*Work instruction:* Reproduce the complete listing without any deviation.

*** Records supplied ***

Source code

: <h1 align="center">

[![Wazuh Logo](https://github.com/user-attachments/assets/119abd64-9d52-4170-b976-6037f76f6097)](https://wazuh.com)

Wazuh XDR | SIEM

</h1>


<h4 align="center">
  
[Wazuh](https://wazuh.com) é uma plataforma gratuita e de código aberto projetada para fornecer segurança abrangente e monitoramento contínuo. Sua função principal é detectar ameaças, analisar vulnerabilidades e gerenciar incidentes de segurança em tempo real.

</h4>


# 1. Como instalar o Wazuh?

***

*Exercise answer:*
Source code

: <h1 align="center">

[![Wazuh Logo](https://github.com/user-attachments/assets/119abd64-9d52-4170-b976-6037f76f6097)](https://wazuh.com)

Wazuh XDR | SIEM

</h1>


<h4 align="center">
  
[Wazuh](https://wazuh.com) é uma plataforma gratuita e de código aberto projetada para fornecer segurança abrangente e monitoramento contínuo. Sua função principal é detectar ameaças, analisar vulnerabilidades e gerenciar incidentes de segurança em tempo real.

</h4>


# 1. Como instalar o Wazuh?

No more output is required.